PROMPT:
Restrict the output to the lines below starting at the one that contains "- aggregation record" and ending at the one that contains "## Prerequisites", and restate them word for word, both ends included.

EXERCISE MATERIAL:
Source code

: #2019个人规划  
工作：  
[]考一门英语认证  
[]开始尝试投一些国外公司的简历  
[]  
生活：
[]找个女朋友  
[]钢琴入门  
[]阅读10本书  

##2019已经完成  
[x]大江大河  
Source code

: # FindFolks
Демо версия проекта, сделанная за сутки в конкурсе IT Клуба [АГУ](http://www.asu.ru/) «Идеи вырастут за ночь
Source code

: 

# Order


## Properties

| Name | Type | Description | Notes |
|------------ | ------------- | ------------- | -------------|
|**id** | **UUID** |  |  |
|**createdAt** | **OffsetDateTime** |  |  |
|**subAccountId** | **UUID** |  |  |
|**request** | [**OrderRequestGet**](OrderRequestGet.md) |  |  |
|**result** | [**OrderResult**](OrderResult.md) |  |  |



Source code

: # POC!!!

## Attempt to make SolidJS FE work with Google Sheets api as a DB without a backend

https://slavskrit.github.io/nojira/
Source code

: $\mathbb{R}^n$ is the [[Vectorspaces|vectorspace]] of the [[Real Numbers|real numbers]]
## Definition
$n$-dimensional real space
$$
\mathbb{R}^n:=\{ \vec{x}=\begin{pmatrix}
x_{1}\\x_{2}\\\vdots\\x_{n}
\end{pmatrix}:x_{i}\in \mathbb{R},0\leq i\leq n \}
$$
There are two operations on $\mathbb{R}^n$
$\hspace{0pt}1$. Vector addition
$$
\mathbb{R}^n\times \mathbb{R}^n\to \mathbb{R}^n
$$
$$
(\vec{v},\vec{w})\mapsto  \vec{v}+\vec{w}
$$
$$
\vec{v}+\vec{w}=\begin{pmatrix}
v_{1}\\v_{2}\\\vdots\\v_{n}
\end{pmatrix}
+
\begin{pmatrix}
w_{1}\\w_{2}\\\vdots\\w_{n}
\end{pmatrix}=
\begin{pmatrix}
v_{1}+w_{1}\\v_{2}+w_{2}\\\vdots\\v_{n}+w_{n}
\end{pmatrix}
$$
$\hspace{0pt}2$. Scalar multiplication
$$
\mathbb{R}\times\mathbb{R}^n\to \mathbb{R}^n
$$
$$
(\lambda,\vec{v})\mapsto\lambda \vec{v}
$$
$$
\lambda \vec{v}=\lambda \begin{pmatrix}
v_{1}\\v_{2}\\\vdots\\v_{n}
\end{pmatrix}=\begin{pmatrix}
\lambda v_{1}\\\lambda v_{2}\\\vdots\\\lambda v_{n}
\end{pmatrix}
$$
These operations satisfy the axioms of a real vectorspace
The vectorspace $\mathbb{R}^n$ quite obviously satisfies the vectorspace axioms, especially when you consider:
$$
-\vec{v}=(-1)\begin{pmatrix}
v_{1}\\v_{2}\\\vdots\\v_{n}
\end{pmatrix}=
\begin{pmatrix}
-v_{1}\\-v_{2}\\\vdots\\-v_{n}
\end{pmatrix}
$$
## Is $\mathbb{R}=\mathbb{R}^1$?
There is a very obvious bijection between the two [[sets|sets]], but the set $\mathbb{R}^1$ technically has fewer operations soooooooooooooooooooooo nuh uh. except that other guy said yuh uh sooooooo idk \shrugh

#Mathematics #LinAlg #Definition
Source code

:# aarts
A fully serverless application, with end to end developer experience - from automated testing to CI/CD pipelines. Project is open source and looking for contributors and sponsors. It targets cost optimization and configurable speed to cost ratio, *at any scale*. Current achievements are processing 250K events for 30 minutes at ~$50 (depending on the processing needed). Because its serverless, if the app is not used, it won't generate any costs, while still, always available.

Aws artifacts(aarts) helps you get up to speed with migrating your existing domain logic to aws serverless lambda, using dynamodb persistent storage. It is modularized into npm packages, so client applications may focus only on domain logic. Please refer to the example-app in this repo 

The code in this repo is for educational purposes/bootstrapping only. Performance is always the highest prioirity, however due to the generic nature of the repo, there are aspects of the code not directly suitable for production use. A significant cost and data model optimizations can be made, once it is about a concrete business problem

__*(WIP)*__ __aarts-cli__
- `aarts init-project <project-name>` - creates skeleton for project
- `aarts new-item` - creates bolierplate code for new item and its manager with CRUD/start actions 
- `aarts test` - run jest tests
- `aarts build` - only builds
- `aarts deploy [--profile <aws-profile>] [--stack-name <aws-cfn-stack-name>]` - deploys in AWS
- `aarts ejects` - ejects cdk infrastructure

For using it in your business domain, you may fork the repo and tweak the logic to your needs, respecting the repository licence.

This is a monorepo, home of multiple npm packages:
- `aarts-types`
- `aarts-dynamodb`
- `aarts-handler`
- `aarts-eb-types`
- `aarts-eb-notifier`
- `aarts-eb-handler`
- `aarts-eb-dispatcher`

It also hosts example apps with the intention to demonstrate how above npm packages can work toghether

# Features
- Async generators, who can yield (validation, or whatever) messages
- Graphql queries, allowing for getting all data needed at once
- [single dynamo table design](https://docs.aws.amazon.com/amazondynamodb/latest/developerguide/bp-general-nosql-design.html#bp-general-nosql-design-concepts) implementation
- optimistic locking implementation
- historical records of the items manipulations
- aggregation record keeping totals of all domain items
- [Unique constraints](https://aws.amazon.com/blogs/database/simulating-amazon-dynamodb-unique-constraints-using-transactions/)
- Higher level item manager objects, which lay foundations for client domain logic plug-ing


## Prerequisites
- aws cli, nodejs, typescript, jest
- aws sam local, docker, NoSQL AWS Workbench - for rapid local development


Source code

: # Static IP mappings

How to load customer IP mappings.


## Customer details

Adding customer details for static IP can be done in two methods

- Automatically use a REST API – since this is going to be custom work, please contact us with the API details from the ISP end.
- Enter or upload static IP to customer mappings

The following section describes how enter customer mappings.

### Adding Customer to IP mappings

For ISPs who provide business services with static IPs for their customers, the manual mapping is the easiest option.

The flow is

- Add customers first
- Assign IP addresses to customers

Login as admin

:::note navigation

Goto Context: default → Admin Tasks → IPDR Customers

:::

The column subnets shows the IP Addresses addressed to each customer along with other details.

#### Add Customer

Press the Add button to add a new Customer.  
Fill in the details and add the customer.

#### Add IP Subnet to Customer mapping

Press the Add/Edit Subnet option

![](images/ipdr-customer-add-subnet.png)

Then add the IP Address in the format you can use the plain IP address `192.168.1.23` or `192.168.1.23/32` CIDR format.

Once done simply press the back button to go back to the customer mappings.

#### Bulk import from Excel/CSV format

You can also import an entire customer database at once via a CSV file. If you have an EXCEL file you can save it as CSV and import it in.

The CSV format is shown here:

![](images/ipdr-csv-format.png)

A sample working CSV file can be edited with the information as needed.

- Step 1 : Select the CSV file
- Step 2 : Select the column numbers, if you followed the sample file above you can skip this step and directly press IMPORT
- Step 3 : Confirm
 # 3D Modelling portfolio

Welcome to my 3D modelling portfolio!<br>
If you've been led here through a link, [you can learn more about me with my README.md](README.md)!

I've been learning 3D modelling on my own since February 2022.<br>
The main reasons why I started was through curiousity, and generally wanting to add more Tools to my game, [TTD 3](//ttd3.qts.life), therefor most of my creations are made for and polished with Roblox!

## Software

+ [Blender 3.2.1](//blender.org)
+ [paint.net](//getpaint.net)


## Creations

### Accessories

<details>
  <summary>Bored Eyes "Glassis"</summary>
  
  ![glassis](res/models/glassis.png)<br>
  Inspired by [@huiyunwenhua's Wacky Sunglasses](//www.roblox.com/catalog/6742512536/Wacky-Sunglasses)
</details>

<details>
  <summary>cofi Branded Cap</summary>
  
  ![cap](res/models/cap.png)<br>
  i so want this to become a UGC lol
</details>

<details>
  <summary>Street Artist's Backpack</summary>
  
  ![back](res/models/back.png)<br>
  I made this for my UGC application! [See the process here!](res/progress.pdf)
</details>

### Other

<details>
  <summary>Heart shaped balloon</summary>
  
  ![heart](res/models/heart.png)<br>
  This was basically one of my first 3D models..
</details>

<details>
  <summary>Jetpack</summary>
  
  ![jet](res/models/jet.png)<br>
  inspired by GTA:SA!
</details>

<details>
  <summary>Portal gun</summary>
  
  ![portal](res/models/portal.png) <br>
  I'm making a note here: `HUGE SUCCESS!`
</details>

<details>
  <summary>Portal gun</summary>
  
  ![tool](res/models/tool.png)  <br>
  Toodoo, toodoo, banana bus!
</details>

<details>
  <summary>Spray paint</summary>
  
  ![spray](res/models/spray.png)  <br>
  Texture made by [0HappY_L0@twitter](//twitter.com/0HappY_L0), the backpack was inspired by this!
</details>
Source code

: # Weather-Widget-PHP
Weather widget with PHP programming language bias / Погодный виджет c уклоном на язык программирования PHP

ANSWER BELOW:
- aggregation record keeping totals of all domain items
- [Unique constraints](https://aws.amazon.com/blogs/database/simulating-amazon-dynamodb-unique-constraints-using-transactions/)
- Higher level item manager objects, which lay foundations for client domain logic plug-ing


## Prerequisites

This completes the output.